Nildo Benedetti - [email protected]

“A estratégia da aranha”, filme do diretor italiano Bernardo Bertolucci lançado em 1970, é uma livre adaptação do conto “Tema do traidor e do herói”, do argentino Jorge Luis Borges. Este filme e o da próxima semana, “Joaquim”, do brasileiro Marcelo Gomes, colocam em discussão a gênese do herói na História.

A convite de uma antiga amante de seu pai, Draifa, o protagonista do filme, Athos Magnani, se dirige a uma cidade italiana imaginária, Tara. A cidade venera a memória de seu pai, líder de um grupo de antifascistas, que também se chamava Athos Magnani, assassinado por oponentes políticos há trinta anos. Draifa está convencida de que o criminoso é da própria cidade e, por isso, quer que Athos descubra o homicida.

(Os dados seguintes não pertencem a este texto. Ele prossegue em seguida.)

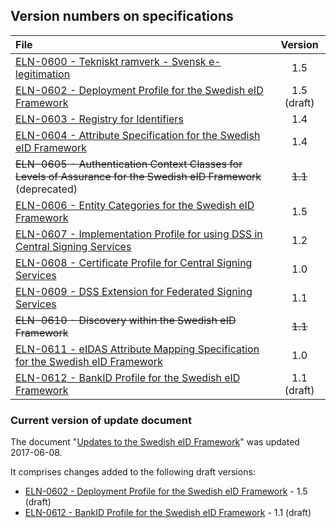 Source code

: 
## Version numbers on specifications ##

| File | Version |
| :--- | :---: |
| [ELN-0600 - Tekniskt ramverk - Svensk e-legitimation](ELN-0600%20-%20Tekniskt%20ramverk%20-%20Svensk%20e-legitimation.md) | 1.5 |   
| [ELN-0602 - Deployment Profile for the Swedish eID Framework](ELN-0602%20-%20Deployment%20Profile%20for%20the%20Swedish%20eID%20Framework.md) | 1.5 (draft) |
| [ELN-0603 - Registry for Identifiers](ELN-0603%20-%20Registry%20for%20Identifiers.md) | 1.4 |
| [ELN-0604 - Attribute Specification for the Swedish eID Framework](ELN-0604%20-%20Attribute%20Specification%20for%20the%20Swedish%20eID%20Framework.md) | 1.4 |
| ~~ELN-0605 - Authentication Context Classes for Levels of Assurance for the Swedish eID Framework~~ (deprecated) | ~~1.1~~ |
| [ELN-0606 - Entity Categories for the Swedish eID Framework](ELN-0606%20-%20Entity%20Categories%20for%20the%20Swedish%20eID%20Framework.md) | 1.5 |
| [ELN-0607 - Implementation Profile for using DSS in Central Signing Services](ELN-0607%20-%20Implementation%20Profile%20for%20using%20DSS%20in%20Central%20Signing%20Services.md) | 1.2 |
| [ELN-0608 - Certificate Profile for Central Signing Services](ELN-0608%20-%20Certificate%20Profile%20for%20Central%20Signing%20Services.md) | 1.0 |
| [ELN-0609 - DSS Extension for Federated Signing Services](ELN-0609%20-%20DSS%20Extension%20for%20Federated%20Signing%20Services.md) | 1.1 |
| ~~ELN-0610 - Discovery within the Swedish eID Framework~~ | ~~1.1~~ |
| [ELN-0611 - eIDAS Attribute Mapping Specification for the Swedish eID Framework](ELN-0611%20-%20eIDAS%20Constructed%20Attributes%20Specification%20for%20the%20Swedish%20eID%20Framework.md) | 1.0 |
| [ELN-0612 - BankID Profile for the Swedish eID Framework](ELN-0612%20-%20BankID%20Profile%20for%20the%20Swedish%20eID%20Framework.md) | 1.1 (draft) |

### Current version of update document

The document "[Updates to the Swedish eID Framework](Updates%20to%20the%20Swedish%20eID%20Framework.md)" was updated 2017-06-08.

It comprises changes added to the following draft versions:

- [ELN-0602 - Deployment Profile for the Swedish eID Framework](ELN-0602%20-%20Deployment%20Profile%20for%20the%20Swedish%20eID%20Framework.md) - 1.5 (draft)
- [ELN-0612 - BankID Profile for the Swedish eID Framework](ELN-0612%20-%20BankID%20Profile%20for%20the%20Swedish%20eID%20Framework.md) - 1.1 (draft)
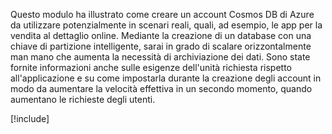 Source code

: Questo modulo ha illustrato come creare un account Cosmos DB di Azure da utilizzare potenzialmente in scenari reali, quali, ad esempio, le app per la vendita al dettaglio online. Mediante la creazione di un database con una chiave di partizione intelligente, sarai in grado di scalare orizzontalmente man mano che aumenta la necessità di archiviazione dei dati. Sono state fornite informazioni anche sulle esigenze dell'unità richiesta rispetto all'applicazione e su come impostarla durante la creazione degli account in modo da aumentare la velocità effettiva in un secondo momento, quando aumentano le richieste degli utenti.

[!include[](../../../includes/azure-sandbox-cleanup.md)] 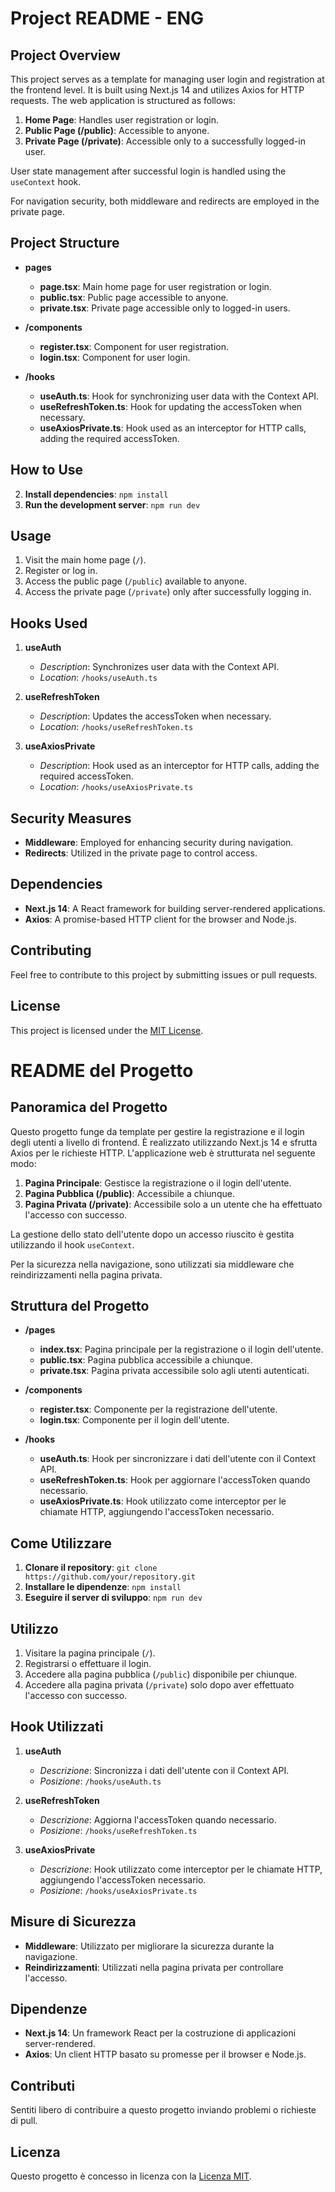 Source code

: # Project README - ENG

## Project Overview

This project serves as a template for managing user login and registration at the frontend level. It is built using Next.js 14 and utilizes Axios for HTTP requests. The web application is structured as follows:

1. **Home Page**: Handles user registration or login.
2. **Public Page (/public)**: Accessible to anyone.
3. **Private Page (/private)**: Accessible only to a successfully logged-in user.

User state management after successful login is handled using the `useContext` hook.

For navigation security, both middleware and redirects are employed in the private page.

## Project Structure

- **pages**

  - **page.tsx**: Main home page for user registration or login.
  - **public.tsx**: Public page accessible to anyone.
  - **private.tsx**: Private page accessible only to logged-in users.

- **/components**

  - **register.tsx**: Component for user registration.
  - **login.tsx**: Component for user login.

- **/hooks**
  - **useAuth.ts**: Hook for synchronizing user data with the Context API.
  - **useRefreshToken.ts**: Hook for updating the accessToken when necessary.
  - **useAxiosPrivate.ts**: Hook used as an interceptor for HTTP calls, adding the required accessToken.

## How to Use

2. **Install dependencies**: `npm install`
3. **Run the development server**: `npm run dev`

## Usage

1. Visit the main home page (`/`).
2. Register or log in.
3. Access the public page (`/public`) available to anyone.
4. Access the private page (`/private`) only after successfully logging in.

## Hooks Used

1. **useAuth**

   - _Description_: Synchronizes user data with the Context API.
   - _Location_: `/hooks/useAuth.ts`

2. **useRefreshToken**

   - _Description_: Updates the accessToken when necessary.
   - _Location_: `/hooks/useRefreshToken.ts`

3. **useAxiosPrivate**
   - _Description_: Hook used as an interceptor for HTTP calls, adding the required accessToken.
   - _Location_: `/hooks/useAxiosPrivate.ts`

## Security Measures

- **Middleware**: Employed for enhancing security during navigation.
- **Redirects**: Utilized in the private page to control access.

## Dependencies

- **Next.js 14**: A React framework for building server-rendered applications.
- **Axios**: A promise-based HTTP client for the browser and Node.js.

## Contributing

Feel free to contribute to this project by submitting issues or pull requests.

## License

This project is licensed under the [MIT License](LICENSE).

# README del Progetto

## Panoramica del Progetto

Questo progetto funge da template per gestire la registrazione e il login degli utenti a livello di frontend. È realizzato utilizzando Next.js 14 e sfrutta Axios per le richieste HTTP. L'applicazione web è strutturata nel seguente modo:

1. **Pagina Principale**: Gestisce la registrazione o il login dell'utente.
2. **Pagina Pubblica (/public)**: Accessibile a chiunque.
3. **Pagina Privata (/private)**: Accessibile solo a un utente che ha effettuato l'accesso con successo.

La gestione dello stato dell'utente dopo un accesso riuscito è gestita utilizzando il hook `useContext`.

Per la sicurezza nella navigazione, sono utilizzati sia middleware che reindirizzamenti nella pagina privata.

## Struttura del Progetto

- **/pages**

  - **index.tsx**: Pagina principale per la registrazione o il login dell'utente.
  - **public.tsx**: Pagina pubblica accessibile a chiunque.
  - **private.tsx**: Pagina privata accessibile solo agli utenti autenticati.

- **/components**

  - **register.tsx**: Componente per la registrazione dell'utente.
  - **login.tsx**: Componente per il login dell'utente.

- **/hooks**
  - **useAuth.ts**: Hook per sincronizzare i dati dell'utente con il Context API.
  - **useRefreshToken.ts**: Hook per aggiornare l'accessToken quando necessario.
  - **useAxiosPrivate.ts**: Hook utilizzato come interceptor per le chiamate HTTP, aggiungendo l'accessToken necessario.

## Come Utilizzare

1. **Clonare il repository**: `git clone https://github.com/your/repository.git`
2. **Installare le dipendenze**: `npm install`
3. **Eseguire il server di sviluppo**: `npm run dev`

## Utilizzo

1. Visitare la pagina principale (`/`).
2. Registrarsi o effettuare il login.
3. Accedere alla pagina pubblica (`/public`) disponibile per chiunque.
4. Accedere alla pagina privata (`/private`) solo dopo aver effettuato l'accesso con successo.

## Hook Utilizzati

1. **useAuth**

   - _Descrizione_: Sincronizza i dati dell'utente con il Context API.
   - _Posizione_: `/hooks/useAuth.ts`

2. **useRefreshToken**

   - _Descrizione_: Aggiorna l'accessToken quando necessario.
   - _Posizione_: `/hooks/useRefreshToken.ts`

3. **useAxiosPrivate**
   - _Descrizione_: Hook utilizzato come interceptor per le chiamate HTTP, aggiungendo l'accessToken necessario.
   - _Posizione_: `/hooks/useAxiosPrivate.ts`

## Misure di Sicurezza

- **Middleware**: Utilizzato per migliorare la sicurezza durante la navigazione.
- **Reindirizzamenti**: Utilizzati nella pagina privata per controllare l'accesso.

## Dipendenze

- **Next.js 14**: Un framework React per la costruzione di applicazioni server-rendered.
- **Axios**: Un client HTTP basato su promesse per il browser e Node.js.

## Contributi

Sentiti libero di contribuire a questo progetto inviando problemi o richieste di pull.

## Licenza

Questo progetto è concesso in licenza con la [Licenza MIT](LICENSE).
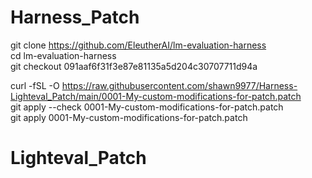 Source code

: # Harness_Patch

git clone https://github.com/EleutherAI/lm-evaluation-harness  
cd lm-evaluation-harness  
git checkout 091aaf6f31f3e87e81135a5d204c30707711d94a  
  
curl -fSL -O https://raw.githubusercontent.com/shawn9977/Harness-Lighteval_Patch/main/0001-My-custom-modifications-for-patch.patch  
git apply --check 0001-My-custom-modifications-for-patch.patch  
git apply 0001-My-custom-modifications-for-patch.patch  


  

# Lighteval_Patch  
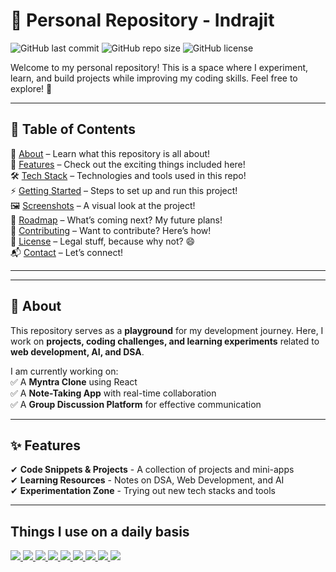 # 🚀 Personal Repository - Indrajit

![GitHub last commit](https://img.shields.io/github/last-commit/your-username/your-repo)
![GitHub repo size](https://img.shields.io/github/repo-size/your-username/your-repo)
![GitHub license](https://img.shields.io/badge/license-MIT-blue.svg)

Welcome to my personal repository! This is a space where I experiment, learn, and build projects while improving my coding skills. Feel free to explore! 🚀  

---
## 📌 Table of Contents  

📖 [About](#-about) – Learn what this repository is all about!  
🌟 [Features](#-features) – Check out the exciting things included here!  
🛠️ [Tech Stack](#%EF%B8%8F-tech-stack) – Technologies and tools used in this repo!  
⚡ [Getting Started](#-getting-started) – Steps to set up and run this project!  
🖼️ [Screenshots](#-screenshots) – A visual look at the project!  
🚀 [Roadmap](#-roadmap) – What’s coming next? My future plans!  
🤝 [Contributing](#-contributing) – Want to contribute? Here’s how!  
📜 [License](#-license) – Legal stuff, because why not? 😄  
📬 [Contact](#-contact) – Let’s connect!  

---  

---

## 📝 About  

This repository serves as a **playground** for my development journey. Here, I work on **projects, coding challenges, and learning experiments** related to **web development, AI, and DSA**.  

I am currently working on:  
✅ A **Myntra Clone** using React  
✅ A **Note-Taking App** with real-time collaboration  
✅ A **Group Discussion Platform** for effective communication  

---

## ✨ Features  

✔ **Code Snippets & Projects** - A collection of projects and mini-apps  
✔ **Learning Resources** - Notes on DSA, Web Development, and AI  
✔ **Experimentation Zone** - Trying out new tech stacks and tools  

---

## Things I use on a daily basis

<p align="left">  
<a href="https://github.com/harish-sethuraman/readme-components">
 <img  src="https://readme-components.vercel.app/api?component=logo&fill=black&logo=react&animation=spin&svgfill=15d8fe">  
 </a>
   <a href="https://github.com/harish-sethuraman/readme-components">
<img  src="https://readme-components.vercel.app/api?component=logo&fill=black&logo=typescript&svgfill=2d79c7">
</a>
  <a href="https://github.com/harish-sethuraman/readme-components">
<img  src="https://readme-components.vercel.app/api?component=logo&fill=black&logo=webpack&svgfill=8ed5fa">
</a>
 <a href="https://github.com/harish-sethuraman/readme-components">
 <img  src="https://readme-components.vercel.app/api?component=logo&fill=black&logo=node.js&svgfill=659b60">
</a>
<a href="https://github.com/harish-sethuraman/readme-components">
<img  src="https://readme-components.vercel.app/api?component=logo&fill=black&logo=ember.js&svgfill=df5c43">  
</a>
<a href="https://github.com/harish-sethuraman/readme-components">
<img  src="https://readme-components.vercel.app/api?component=logo&fill=black&logo=sass&svgfill=cd6799">
</a>


<!-- <a href="https://github.com/harish-sethuraman/readme-components">
<img  src="https://readme-components.vercel.app/api?component=logo&fill=black&logo=html5&svgfill=f06629">
</a> -->
<a href="https://github.com/harish-sethuraman/readme-components">
<img  src="https://readme-components.vercel.app/api?component=logo&fill=black&logo=javascript&svgfill=f6df1c">
</a>
<a href="https://github.com/harish-sethuraman/readme-components">
<img  src="https://readme-components.vercel.app/api?component=logo&fill=black&logo=CSS3&svgfill=028dd1">
</a>
<a href="https://github.com/harish-sethuraman/readme-components">
<img  src="https://readme-components.vercel.app/api?component=logo&fill=black&logo=github">
</a>
</p>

Em certo momento do filme, um velho amigo do pai diz a Athos que a verdade não vale nada, o que valem são as consequências da verdade. Essa noção de relatividade da realidade histórica é defendida por Borges no seu conto Pierre Menard, autor de Quixote, quando escreve que a História não é uma indagação da realidade, mas a sua origem e a verdade histórica não é o que sucedeu, mas o que pensamos que sucedeu. Este pensamento de Borges se aplica com propriedade à história contada sobre Athos Magnani, herói do antifascismo. A verdade sobre essa figura histórica fica inacessível ao espectador e aos habitantes de Tara. A pergunta do espectador do filme é a mesma que Athos, o filho, faz sobre o pai: quem é Athos Magnani? Traidor ou herói?

O filme levanta algumas questões sedutoras para os psicanalistas. Uma delas diz respeito à busca obsessiva de Athos pela verdade sobre o pai, enquanto não pronuncia uma única palavra sobre a mãe; ele tenta sair da cidade, mas retorna movido pela compulsão de conhecer quem realmente é Athos Magnani, o pai. Involuntariamente deixa a mala na estação, sinal de que, inconscientemente, quer ficar na cidade para descobrir a verdade sobre o pai e, mesmo tempo, quer sair para continuar ignorando quem ele realmente é. À dúvida do filho sobre o pai -- se um herói ou traidor --, o espectador adiciona outra ainda mais complexa: qual a relação psicológica entre pai e filho?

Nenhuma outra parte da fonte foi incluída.